PROVIDED RECORDS:
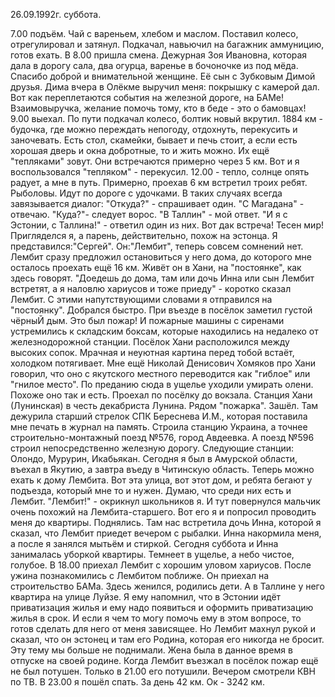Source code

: 26.09.1992г. суббота.

7.00 подъём. Чай с вареньем, хлебом и маслом.
 Поставил колесо, отрегулировал и затянул. Подкачал, навьючил на багажник аммуницию, готов ехать.
 В 8.00 пришла смена. Дежурная Зоя Ивановна, которая дала в дорогу сала, два огурца, варенье в бочоночке из под мёда. Спасибо доброй и внимательной женщине. Её сын с Зубковым Димой друзья. Дима вчера в Олёкме выручил меня: покрышку с камерой дал. Вот как переплетаются события на железной дороге, на БАМе! Взаимовыручка, желание помочь тому, кто в беде - это о бамовцах!
 9.00 выехал. По пути подкачал колесо, болтик новый вкрутил.
 1884 км - будочка, где можно переждать непогоду, отдохнуть, перекусить и заночевать. Есть стол, скамейки, бывает и печь стоит, а если есть хорошая дверь и окна добротные, то и жить можно. Их ещё "тепляками" зовут. Они встречаются примерно через 5 км. Вот и я воспользовался "тепляком" - перекусил.
 12.00 - тепло, солнце опять радует, а мне в путь.
 Примерно, проехав 6 км встретил троих ребят. Рыболовы. Идут по дороге с удочками. В таких случаях всегда завязывается диалог: "Откуда?" - спрашивает один.
"С Магадана" - отвечаю.
"Куда?"- следует ворос.
"В Таллин" - мой ответ.
"И я с Эстонии, с Таллина!" - ответил один из них.
  Вот дак встреча! Тесен мир! Пригляделся я, а парень, действительно, похож на эстонца.
Я представился:"Сергей". 
Он:"Лембит", теперь совсем сомнений нет.
Лембит сразу предложил остановиться у него дома, до которого мне осталось проехать ещё 16 км. Живёт он в Хани, на "постоянке", как здесь говорят. 
"Доедешь до дома, там или дочь Инна или сын Лембит  встретят, а я наловлю хариусов и тоже приеду" - коротко сказал Лембит. С этими напутствующими словами я отправился на "постоянку". 
    Добрался быстро. При въезде в посёлок заметил густой чёрныЙ дым. Это был пожар! И пожарные машины с сиренами устремились к складским боксам, которые находились на недалеко от железнодорожной станции. Посёлок Хани расположился между высоких сопок. Мрачная и неуютная картина перед тобой встаёт, холодком потягивает. Мне ещё Николай Денисович Хомяков про Хани говорил, что оно с якутского местного переводится как "гиблое" или "гнилое место". По преданию сюда в ущелье уходили умирать олени. Похоже оно так и есть.
    Проехал по посёлку до вокзала. Станция Хани (Лунинская) в честь декабриста Лунина. Рядом "пожарка". Зашёл. Там дежурила старший стрелок СПК Береснева И.М., которая поставила мне печать в журнал на память.
   Строила станцию Украина, а точнее строительно-монтажный поезд №576, город Авдеевка. А поезд №596 строил непосредственно железную дорогу. Следующие станции: Олондо, Мурурин, Икабьякан. Сегодня я был в Амурской области, въехал в Якутию, а завтра въеду  в Читинскую область.
  Теперь можно ехать к дому Лембита. Вот эта улица, вот этот дом, и ребята бегают у подъезда, который мне то и нужен. Думаю, что среди них есть и Лембит.
 "Лембит!" - окрикнул школьников я. И тут повернулся мальчик очень похожий на Лембита-старшего. Вот его я и попросил проводить  меня до квартиры. Поднялись. Там нас встретила дочь Инна, которой я сказал, что Лембит приедет вечером с рыбалки. 
  Инна накормила меня, а после я занялся мытьём и стиркой. Сегодня суббота и Инна занималась уборкой квартиры. Темнеет в ущелье, а небо чистое, голубое.
  В 18.00 приехал Лембит с хорошим уловом хариусов.
  После ужина познакомились с Лембитом поближе. Он приехал на строительство БАМа. Здесь женился, родились дети. А в Таллине у него квартира на улице Луйзе. Я ему напомнил, что в Эстонии идёт приватизация жилья и ему надо появиться и оформить приватизацию жилья в срок. И если я чем то могу помочь ему в этом вопросе, то готов сделать для него от меня зависящее. Но Лембит махнул рукой и сказал, что он эстонец и там его Родина, которая его никогда не бросит. Эту тему мы больше не поднимали. Жена была в данное время в отпуске на своей родине.
  Когда Лембит въезжал в посёлок пожар ещё не был потушен. Только в 21.00 его потушили. Вечером смотрели КВН по ТВ. В 23.00 я пошёл спать. 
 За день 42 км. Ок - 3242 км.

EXERCISE PROMPT: Retype the data above exactly. Do not carry over any images.

FINISHED EXERCISE:
Source code

: 26.09.1992г. суббота.

7.00 подъём. Чай с вареньем, хлебом и маслом.
 Поставил колесо, отрегулировал и затянул. Подкачал, навьючил на багажник аммуницию, готов ехать.
 В 8.00 пришла смена. Дежурная Зоя Ивановна, которая дала в дорогу сала, два огурца, варенье в бочоночке из под мёда. Спасибо доброй и внимательной женщине. Её сын с Зубковым Димой друзья. Дима вчера в Олёкме выручил меня: покрышку с камерой дал. Вот как переплетаются события на железной дороге, на БАМе! Взаимовыручка, желание помочь тому, кто в беде - это о бамовцах!
 9.00 выехал. По пути подкачал колесо, болтик новый вкрутил.
 1884 км - будочка, где можно переждать непогоду, отдохнуть, перекусить и заночевать. Есть стол, скамейки, бывает и печь стоит, а если есть хорошая дверь и окна добротные, то и жить можно. Их ещё "тепляками" зовут. Они встречаются примерно через 5 км. Вот и я воспользовался "тепляком" - перекусил.
 12.00 - тепло, солнце опять радует, а мне в путь.
 Примерно, проехав 6 км встретил троих ребят. Рыболовы. Идут по дороге с удочками. В таких случаях всегда завязывается диалог: "Откуда?" - спрашивает один.
"С Магадана" - отвечаю.
"Куда?"- следует ворос.
"В Таллин" - мой ответ.
"И я с Эстонии, с Таллина!" - ответил один из них.
  Вот дак встреча! Тесен мир! Пригляделся я, а парень, действительно, похож на эстонца.
Я представился:"Сергей". 
Он:"Лембит", теперь совсем сомнений нет.
Лембит сразу предложил остановиться у него дома, до которого мне осталось проехать ещё 16 км. Живёт он в Хани, на "постоянке", как здесь говорят. 
"Доедешь до дома, там или дочь Инна или сын Лембит  встретят, а я наловлю хариусов и тоже приеду" - коротко сказал Лембит. С этими напутствующими словами я отправился на "постоянку". 
    Добрался быстро. При въезде в посёлок заметил густой чёрныЙ дым. Это был пожар! И пожарные машины с сиренами устремились к складским боксам, которые находились на недалеко от железнодорожной станции. Посёлок Хани расположился между высоких сопок. Мрачная и неуютная картина перед тобой встаёт, холодком потягивает. Мне ещё Николай Денисович Хомяков про Хани говорил, что оно с якутского местного переводится как "гиблое" или "гнилое место". По преданию сюда в ущелье уходили умирать олени. Похоже оно так и есть.
    Проехал по посёлку до вокзала. Станция Хани (Лунинская) в честь декабриста Лунина. Рядом "пожарка". Зашёл. Там дежурила старший стрелок СПК Береснева И.М., которая поставила мне печать в журнал на память.
   Строила станцию Украина, а точнее строительно-монтажный поезд №576, город Авдеевка. А поезд №596 строил непосредственно железную дорогу. Следующие станции: Олондо, Мурурин, Икабьякан. Сегодня я был в Амурской области, въехал в Якутию, а завтра въеду  в Читинскую область.
  Теперь можно ехать к дому Лембита. Вот эта улица, вот этот дом, и ребята бегают у подъезда, который мне то и нужен. Думаю, что среди них есть и Лембит.
 "Лембит!" - окрикнул школьников я. И тут повернулся мальчик очень похожий на Лембита-старшего. Вот его я и попросил проводить  меня до квартиры. Поднялись. Там нас встретила дочь Инна, которой я сказал, что Лембит приедет вечером с рыбалки. 
  Инна накормила меня, а после я занялся мытьём и стиркой. Сегодня суббота и Инна занималась уборкой квартиры. Темнеет в ущелье, а небо чистое, голубое.
  В 18.00 приехал Лембит с хорошим уловом хариусов.
  После ужина познакомились с Лембитом поближе. Он приехал на строительство БАМа. Здесь женился, родились дети. А в Таллине у него квартира на улице Луйзе. Я ему напомнил, что в Эстонии идёт приватизация жилья и ему надо появиться и оформить приватизацию жилья в срок. И если я чем то могу помочь ему в этом вопросе, то готов сделать для него от меня зависящее. Но Лембит махнул рукой и сказал, что он эстонец и там его Родина, которая его никогда не бросит. Эту тему мы больше не поднимали. Жена была в данное время в отпуске на своей родине.
  Когда Лембит въезжал в посёлок пожар ещё не был потушен. Только в 21.00 его потушили. Вечером смотрели КВН по ТВ. В 23.00 я пошёл спать. 
 За день 42 км. Ок - 3242 км.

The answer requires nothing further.